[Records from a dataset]
....................

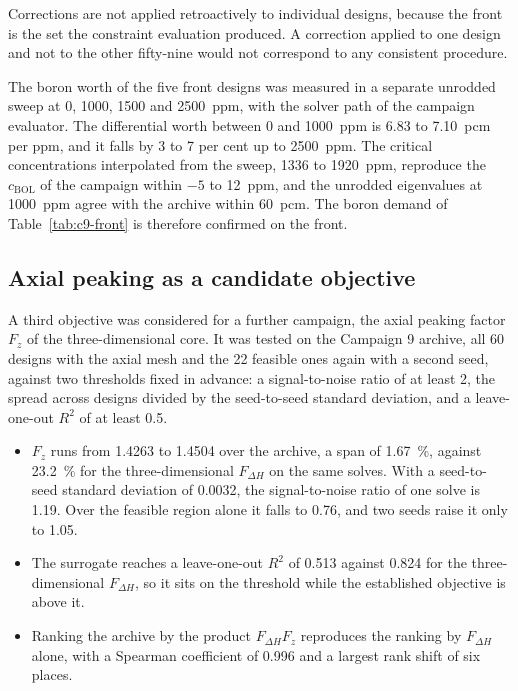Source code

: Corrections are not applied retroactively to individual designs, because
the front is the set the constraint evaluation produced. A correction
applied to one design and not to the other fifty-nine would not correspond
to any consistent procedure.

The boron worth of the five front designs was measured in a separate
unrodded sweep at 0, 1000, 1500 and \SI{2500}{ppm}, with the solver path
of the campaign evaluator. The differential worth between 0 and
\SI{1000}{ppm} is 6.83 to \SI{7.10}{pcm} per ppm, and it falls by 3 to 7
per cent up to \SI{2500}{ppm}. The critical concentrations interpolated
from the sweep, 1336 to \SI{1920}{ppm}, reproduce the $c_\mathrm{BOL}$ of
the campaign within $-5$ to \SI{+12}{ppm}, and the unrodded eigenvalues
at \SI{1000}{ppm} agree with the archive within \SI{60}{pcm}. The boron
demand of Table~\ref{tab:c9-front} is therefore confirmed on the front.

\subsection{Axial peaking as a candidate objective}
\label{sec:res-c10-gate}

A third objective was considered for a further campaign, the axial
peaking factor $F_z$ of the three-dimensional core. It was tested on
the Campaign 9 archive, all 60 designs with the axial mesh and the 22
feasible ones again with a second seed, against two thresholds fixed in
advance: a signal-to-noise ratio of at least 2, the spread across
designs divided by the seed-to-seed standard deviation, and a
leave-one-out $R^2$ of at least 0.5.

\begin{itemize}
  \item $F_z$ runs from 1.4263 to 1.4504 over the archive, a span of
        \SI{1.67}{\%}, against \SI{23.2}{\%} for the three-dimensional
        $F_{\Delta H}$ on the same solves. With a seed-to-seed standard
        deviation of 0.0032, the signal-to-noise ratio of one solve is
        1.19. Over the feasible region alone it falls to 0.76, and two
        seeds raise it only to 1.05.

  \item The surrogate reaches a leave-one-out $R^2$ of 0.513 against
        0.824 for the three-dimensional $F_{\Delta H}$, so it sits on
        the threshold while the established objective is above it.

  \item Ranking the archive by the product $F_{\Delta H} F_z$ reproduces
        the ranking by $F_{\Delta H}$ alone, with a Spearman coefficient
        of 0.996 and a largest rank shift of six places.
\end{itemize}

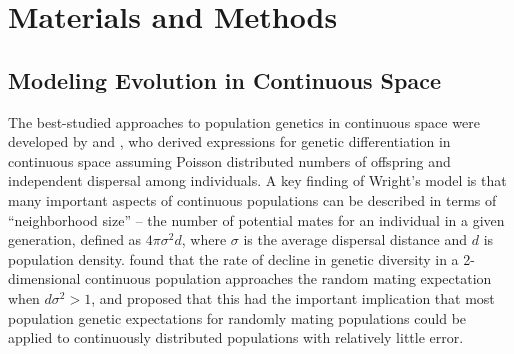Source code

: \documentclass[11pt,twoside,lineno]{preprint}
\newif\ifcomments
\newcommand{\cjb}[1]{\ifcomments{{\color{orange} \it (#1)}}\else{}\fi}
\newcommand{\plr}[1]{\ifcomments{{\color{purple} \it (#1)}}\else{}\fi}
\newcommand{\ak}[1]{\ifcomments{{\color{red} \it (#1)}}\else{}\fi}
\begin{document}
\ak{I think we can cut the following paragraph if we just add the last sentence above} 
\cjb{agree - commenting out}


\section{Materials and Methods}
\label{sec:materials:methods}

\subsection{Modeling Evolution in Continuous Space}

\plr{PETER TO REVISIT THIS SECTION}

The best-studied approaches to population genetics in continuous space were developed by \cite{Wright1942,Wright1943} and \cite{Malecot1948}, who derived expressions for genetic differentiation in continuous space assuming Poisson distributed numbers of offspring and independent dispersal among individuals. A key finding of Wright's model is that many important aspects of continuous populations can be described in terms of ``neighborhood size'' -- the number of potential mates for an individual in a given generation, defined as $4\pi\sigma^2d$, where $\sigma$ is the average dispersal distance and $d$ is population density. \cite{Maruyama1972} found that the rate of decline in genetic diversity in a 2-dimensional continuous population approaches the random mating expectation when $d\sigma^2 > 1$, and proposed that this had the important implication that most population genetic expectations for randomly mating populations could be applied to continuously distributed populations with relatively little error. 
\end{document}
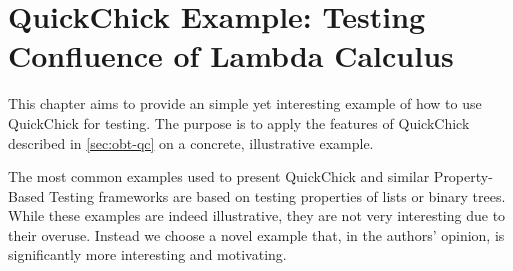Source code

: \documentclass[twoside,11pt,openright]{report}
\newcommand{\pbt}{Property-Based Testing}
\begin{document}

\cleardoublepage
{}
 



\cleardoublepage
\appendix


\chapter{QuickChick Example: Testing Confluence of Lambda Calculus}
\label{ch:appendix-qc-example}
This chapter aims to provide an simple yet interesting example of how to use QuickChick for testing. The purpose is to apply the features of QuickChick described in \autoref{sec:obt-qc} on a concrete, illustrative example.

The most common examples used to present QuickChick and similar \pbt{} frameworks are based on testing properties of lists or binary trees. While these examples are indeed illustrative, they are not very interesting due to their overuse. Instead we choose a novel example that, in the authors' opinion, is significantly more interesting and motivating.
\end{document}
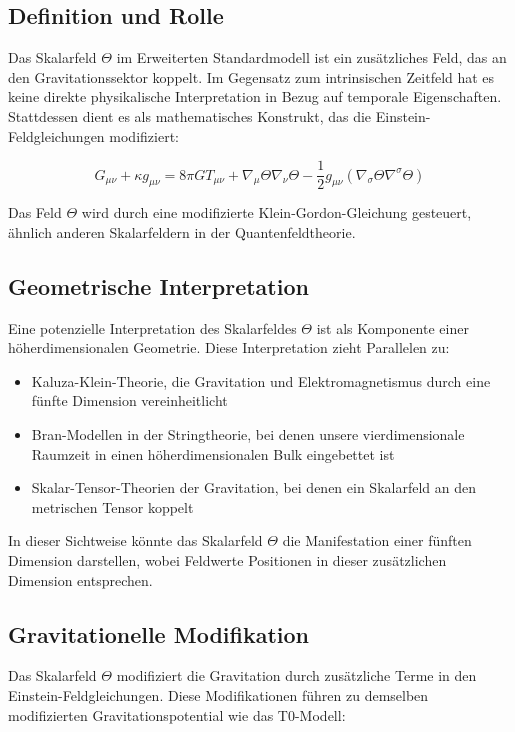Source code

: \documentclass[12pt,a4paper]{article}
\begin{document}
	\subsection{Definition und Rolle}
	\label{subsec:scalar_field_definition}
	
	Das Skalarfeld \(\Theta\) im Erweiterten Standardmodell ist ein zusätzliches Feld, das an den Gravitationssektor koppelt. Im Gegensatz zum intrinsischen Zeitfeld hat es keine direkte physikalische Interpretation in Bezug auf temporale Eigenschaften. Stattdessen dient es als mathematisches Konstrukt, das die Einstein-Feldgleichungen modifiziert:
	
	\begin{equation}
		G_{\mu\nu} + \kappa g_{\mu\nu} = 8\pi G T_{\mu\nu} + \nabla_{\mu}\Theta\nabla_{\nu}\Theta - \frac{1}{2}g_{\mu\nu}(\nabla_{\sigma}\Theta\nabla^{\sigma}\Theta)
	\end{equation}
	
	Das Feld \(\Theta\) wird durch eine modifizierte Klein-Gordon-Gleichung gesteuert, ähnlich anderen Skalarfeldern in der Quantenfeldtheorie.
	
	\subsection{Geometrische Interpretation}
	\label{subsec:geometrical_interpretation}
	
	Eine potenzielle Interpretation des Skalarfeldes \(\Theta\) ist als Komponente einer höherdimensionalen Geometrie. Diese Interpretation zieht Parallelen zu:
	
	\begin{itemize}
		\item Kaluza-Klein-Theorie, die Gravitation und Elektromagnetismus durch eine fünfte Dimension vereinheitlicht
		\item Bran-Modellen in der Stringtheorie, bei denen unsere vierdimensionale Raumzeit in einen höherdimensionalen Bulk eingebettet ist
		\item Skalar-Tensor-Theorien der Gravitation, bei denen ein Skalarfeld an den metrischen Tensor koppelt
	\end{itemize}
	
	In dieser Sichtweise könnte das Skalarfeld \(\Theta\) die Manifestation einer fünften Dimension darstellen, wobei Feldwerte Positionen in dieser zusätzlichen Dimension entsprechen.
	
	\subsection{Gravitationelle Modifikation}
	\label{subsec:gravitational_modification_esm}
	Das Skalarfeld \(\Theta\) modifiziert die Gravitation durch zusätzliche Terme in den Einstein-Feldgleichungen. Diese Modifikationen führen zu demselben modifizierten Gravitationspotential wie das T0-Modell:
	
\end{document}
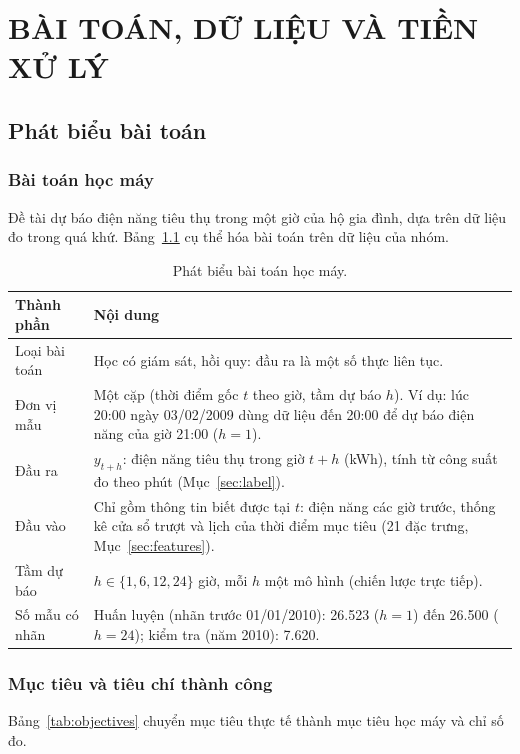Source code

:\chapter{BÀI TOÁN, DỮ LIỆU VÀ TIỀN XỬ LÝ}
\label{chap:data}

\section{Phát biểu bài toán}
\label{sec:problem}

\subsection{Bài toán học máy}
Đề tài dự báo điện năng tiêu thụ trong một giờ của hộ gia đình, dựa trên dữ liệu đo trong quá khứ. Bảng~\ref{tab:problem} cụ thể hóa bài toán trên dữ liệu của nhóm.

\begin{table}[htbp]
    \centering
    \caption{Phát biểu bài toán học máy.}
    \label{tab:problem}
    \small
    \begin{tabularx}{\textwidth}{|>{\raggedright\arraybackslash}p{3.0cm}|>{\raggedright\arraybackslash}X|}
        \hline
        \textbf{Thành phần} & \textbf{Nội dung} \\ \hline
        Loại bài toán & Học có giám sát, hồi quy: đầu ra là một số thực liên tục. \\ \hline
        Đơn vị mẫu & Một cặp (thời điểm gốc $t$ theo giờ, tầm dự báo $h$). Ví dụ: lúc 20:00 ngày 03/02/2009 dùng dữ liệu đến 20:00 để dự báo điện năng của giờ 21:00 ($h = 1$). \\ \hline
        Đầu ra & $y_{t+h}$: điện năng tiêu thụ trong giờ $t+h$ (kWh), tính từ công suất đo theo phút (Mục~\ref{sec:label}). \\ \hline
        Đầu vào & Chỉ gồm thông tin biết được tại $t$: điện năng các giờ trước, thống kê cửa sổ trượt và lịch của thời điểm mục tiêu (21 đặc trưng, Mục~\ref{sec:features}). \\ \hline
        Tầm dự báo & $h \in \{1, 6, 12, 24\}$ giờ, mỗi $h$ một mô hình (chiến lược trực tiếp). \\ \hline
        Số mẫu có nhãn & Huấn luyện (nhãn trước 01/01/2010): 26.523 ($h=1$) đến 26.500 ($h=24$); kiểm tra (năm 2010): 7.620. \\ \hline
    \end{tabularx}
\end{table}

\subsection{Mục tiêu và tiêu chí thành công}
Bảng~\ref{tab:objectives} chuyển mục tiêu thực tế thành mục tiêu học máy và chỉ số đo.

....................

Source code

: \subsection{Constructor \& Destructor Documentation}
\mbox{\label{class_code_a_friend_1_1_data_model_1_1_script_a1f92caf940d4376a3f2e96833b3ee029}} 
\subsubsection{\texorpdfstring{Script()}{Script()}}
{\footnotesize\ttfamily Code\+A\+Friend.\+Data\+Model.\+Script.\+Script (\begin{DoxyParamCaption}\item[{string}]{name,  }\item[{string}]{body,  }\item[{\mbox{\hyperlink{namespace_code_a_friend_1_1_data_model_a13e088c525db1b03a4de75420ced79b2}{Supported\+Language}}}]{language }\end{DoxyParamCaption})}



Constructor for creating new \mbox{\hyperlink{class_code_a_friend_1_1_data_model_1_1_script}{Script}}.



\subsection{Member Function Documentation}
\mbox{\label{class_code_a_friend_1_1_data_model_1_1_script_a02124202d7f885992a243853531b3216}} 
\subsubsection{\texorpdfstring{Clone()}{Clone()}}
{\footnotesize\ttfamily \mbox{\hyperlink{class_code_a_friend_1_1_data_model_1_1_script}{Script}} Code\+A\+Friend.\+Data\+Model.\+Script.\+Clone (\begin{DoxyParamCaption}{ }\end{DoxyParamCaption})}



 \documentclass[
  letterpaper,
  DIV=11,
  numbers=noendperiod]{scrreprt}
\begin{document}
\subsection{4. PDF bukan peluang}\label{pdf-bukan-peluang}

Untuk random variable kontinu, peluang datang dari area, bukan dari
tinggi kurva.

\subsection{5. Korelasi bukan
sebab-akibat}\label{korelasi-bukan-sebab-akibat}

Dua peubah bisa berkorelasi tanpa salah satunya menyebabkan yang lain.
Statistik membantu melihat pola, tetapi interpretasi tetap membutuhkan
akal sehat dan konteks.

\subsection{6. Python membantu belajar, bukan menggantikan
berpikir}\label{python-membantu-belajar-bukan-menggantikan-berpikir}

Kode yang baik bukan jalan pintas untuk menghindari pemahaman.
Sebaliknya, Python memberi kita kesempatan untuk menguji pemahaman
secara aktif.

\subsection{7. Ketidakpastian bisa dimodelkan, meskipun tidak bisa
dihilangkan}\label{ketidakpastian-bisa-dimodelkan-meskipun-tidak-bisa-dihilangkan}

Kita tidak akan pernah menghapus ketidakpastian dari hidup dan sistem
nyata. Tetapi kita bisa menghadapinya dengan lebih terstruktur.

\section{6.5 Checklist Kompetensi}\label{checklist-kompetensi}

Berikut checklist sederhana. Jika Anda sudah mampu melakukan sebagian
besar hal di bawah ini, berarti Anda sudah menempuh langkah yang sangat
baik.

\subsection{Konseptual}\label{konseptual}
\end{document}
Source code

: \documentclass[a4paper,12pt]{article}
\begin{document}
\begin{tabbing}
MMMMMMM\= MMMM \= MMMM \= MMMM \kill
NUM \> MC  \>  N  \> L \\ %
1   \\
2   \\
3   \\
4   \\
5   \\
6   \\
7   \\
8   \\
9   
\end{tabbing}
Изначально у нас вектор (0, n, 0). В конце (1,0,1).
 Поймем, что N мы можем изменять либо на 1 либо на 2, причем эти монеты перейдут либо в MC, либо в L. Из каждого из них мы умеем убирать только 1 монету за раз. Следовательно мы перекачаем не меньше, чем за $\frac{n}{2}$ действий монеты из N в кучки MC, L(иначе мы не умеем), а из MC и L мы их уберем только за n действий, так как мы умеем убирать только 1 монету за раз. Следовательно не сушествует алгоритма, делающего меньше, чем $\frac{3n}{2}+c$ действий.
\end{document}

....................

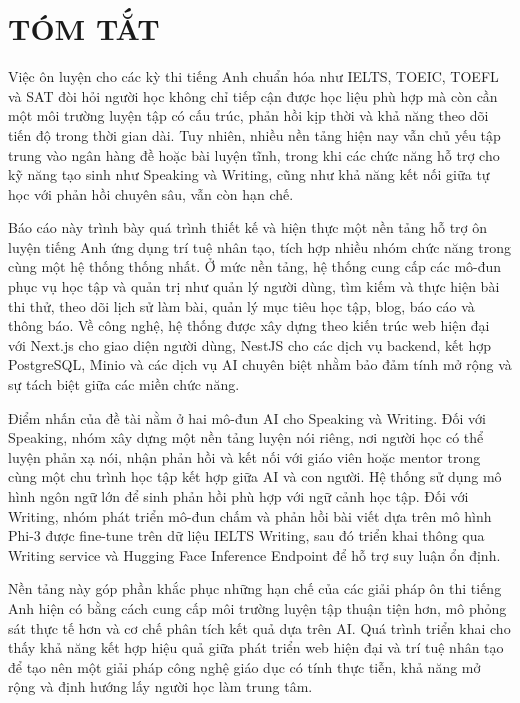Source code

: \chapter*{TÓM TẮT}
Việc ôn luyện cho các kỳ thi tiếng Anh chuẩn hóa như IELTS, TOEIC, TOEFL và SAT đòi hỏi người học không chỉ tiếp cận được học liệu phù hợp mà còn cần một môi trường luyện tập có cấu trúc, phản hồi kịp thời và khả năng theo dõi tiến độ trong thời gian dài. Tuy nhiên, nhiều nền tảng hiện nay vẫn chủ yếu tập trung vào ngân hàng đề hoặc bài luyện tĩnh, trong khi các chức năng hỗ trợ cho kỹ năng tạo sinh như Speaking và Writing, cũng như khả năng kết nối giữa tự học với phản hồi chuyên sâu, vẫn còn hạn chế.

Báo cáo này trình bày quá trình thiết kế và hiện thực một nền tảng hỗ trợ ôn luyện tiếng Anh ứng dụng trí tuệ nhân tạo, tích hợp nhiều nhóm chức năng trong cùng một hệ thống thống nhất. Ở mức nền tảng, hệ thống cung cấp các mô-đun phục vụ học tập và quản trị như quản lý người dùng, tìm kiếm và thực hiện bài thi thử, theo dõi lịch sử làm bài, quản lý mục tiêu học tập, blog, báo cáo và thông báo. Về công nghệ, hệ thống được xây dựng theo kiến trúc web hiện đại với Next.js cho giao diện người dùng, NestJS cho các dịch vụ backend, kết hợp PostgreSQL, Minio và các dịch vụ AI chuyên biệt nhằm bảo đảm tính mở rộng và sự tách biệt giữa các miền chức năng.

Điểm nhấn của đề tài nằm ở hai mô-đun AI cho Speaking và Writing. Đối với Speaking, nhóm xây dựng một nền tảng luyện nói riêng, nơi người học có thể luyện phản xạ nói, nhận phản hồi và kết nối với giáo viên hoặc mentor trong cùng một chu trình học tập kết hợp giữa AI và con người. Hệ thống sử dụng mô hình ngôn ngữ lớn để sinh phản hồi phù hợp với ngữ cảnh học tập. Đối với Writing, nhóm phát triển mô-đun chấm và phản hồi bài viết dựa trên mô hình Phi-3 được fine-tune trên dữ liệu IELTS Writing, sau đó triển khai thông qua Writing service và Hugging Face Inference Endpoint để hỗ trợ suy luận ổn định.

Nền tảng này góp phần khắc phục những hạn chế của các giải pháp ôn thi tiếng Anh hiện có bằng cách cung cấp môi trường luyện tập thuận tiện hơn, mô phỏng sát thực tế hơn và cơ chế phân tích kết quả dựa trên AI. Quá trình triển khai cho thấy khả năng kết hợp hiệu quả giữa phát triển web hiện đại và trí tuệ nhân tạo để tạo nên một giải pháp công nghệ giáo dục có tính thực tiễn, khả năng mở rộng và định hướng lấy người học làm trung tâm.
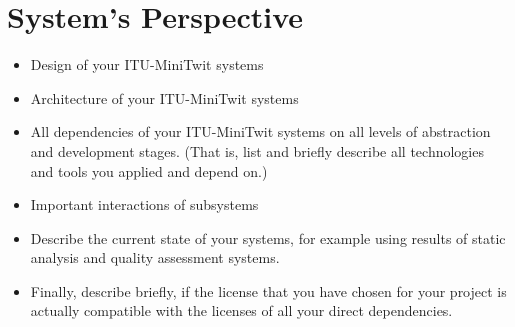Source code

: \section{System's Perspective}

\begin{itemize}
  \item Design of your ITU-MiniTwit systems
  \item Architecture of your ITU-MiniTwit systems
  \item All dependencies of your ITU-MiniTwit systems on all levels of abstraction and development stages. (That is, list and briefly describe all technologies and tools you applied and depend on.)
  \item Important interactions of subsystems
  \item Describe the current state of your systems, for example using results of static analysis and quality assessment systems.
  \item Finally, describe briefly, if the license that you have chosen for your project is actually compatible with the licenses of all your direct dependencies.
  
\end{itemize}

....................

**PROBLEM DETAILS**
Using the records above, copy all lines that include the word "dimodelkan".

**EXPECTED ANSWER**
\subsection{7. Ketidakpastian bisa dimodelkan, meskipun tidak bisa
dihilangkan}\label{ketidakpastian-bisa-dimodelkan-meskipun-tidak-bisa-dihilangkan}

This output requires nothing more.